Liczba wyświetleń: 1988
Mamy dzieci postmarksizmu. Kindze Dudównej, Ziemowitowi Gowinowi, Monice Miller powinno się zafundować wycieczkę na archipelag Gułag, żeby zobaczyli w jakich warunkach ich przodkowie umierali z powodu ideologii, do której wchodzące w dorosłe życie dzieci polityków się dołączają. Zastraszające jest jak wielkie braki w klasycznej edukacji – jeden filozof, druga prawniczka trzecia celebrytka – mają.
Dzieci polityków uważają, że ich ojcowie są zazwyczaj dobrzy, ale głupi. Przemawiają ateoretycznie Marksem lub skrajnym liberalizmem i „czują”, że ich wolność jest uszczuplana w katolicko tradycyjnej Polsce. Czekać tylko aż zadeklarują wolę emigracji z „katokraju”. Nie chcą się uczyć od moralnych autorytetów, nie chcą słuchać, wiedzą najlepiej i półprzytomnie czerpią pochodne z wielkich ideologii zbitki krążące w masowej kulturze. Jak daleko to zaszło?

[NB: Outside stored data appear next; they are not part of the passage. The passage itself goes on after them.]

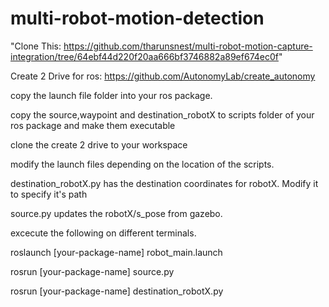 # multi-robot-motion-detection


"Clone This: https://github.com/tharunsnest/multi-robot-motion-capture-integration/tree/64ebf44d220f20aa666bf3746882a89ef674ec0f"


Create 2 Drive for ros: https://github.com/AutonomyLab/create_autonomy

copy the launch file folder into your ros package.

copy the source,waypoint and destination_robotX to scripts folder of your ros package and make them executable

clone the create 2 drive to your workspace

modify the launch files depending on the location of the scripts.

destination_robotX.py has the destination coordinates for robotX. Modify it to specify it's path

source.py updates the robotX/s_pose from gazebo.

excecute the following on different terminals.

roslaunch [your-package-name] robot_main.launch

rosrun [your-package-name] source.py

rosrun [your-package-name] destination_robotX.py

Kinga Duda poucza: wszyscy jesteśmy równi, mamy prawo publicznie okazywać sobie miłość „(…) niezależnie od tego, w co wierzymy, jaki mamy kolor skóry, jakie mamy poglądy, jakiego kandydata popieramy i kogo kochamy – wszyscy jesteśmy równi i wszyscy zasługujemy na szacunek”. Wszyscy to wszyscy. Nie ma w tym zdaniu wyłomów. Czy pedofil ma okazywać miłość dziecku, i to publicznie? Dziewczyna cytuje nieświadomie Cohn-Bendita i innych guru rewolucji młodzieżowej lat 1960., której schematy dzisiaj tak dosłownie i tragicznie kopiuje się na podpalanych ulicach polskich miast. Było nie było pani Kinga jest po dziesiątkach kursów prawnych uwieńczonych egzaminami. Czego się na nich nauczyła? Co wyniosła z klasycznej definicji prawa? Kiedy młoda prawniczka pominęła na studiach klasyczną konstytucyjną wykładnię równości, wartości relatywnej i nie absolutnej: „grupy ludzi należy traktować tak samo, gdy znajdują się w identycznej lub podobnej sytuacji, oraz traktować je odmiennie, gdy znajdują się w odmiennej sytuacji faktycznej”. Wartością bezwzględną równość była dla Marksa. Jaki sens ma równość oderwana od sprawiedliwości i zobowiązań wobec wspólnoty i jaki sens może mieć wprowadzenie w społeczną wzorczość i normatywność – czyli to co nazywamy ładem – fenomenów będących zaprzeczeniem tej normatywności? Albo w którym momencie wykładnia nierelatywnej równości marksowskiej stała się dla niej ważniejsza niż ta arystotelesowa, łacińsko-grecka?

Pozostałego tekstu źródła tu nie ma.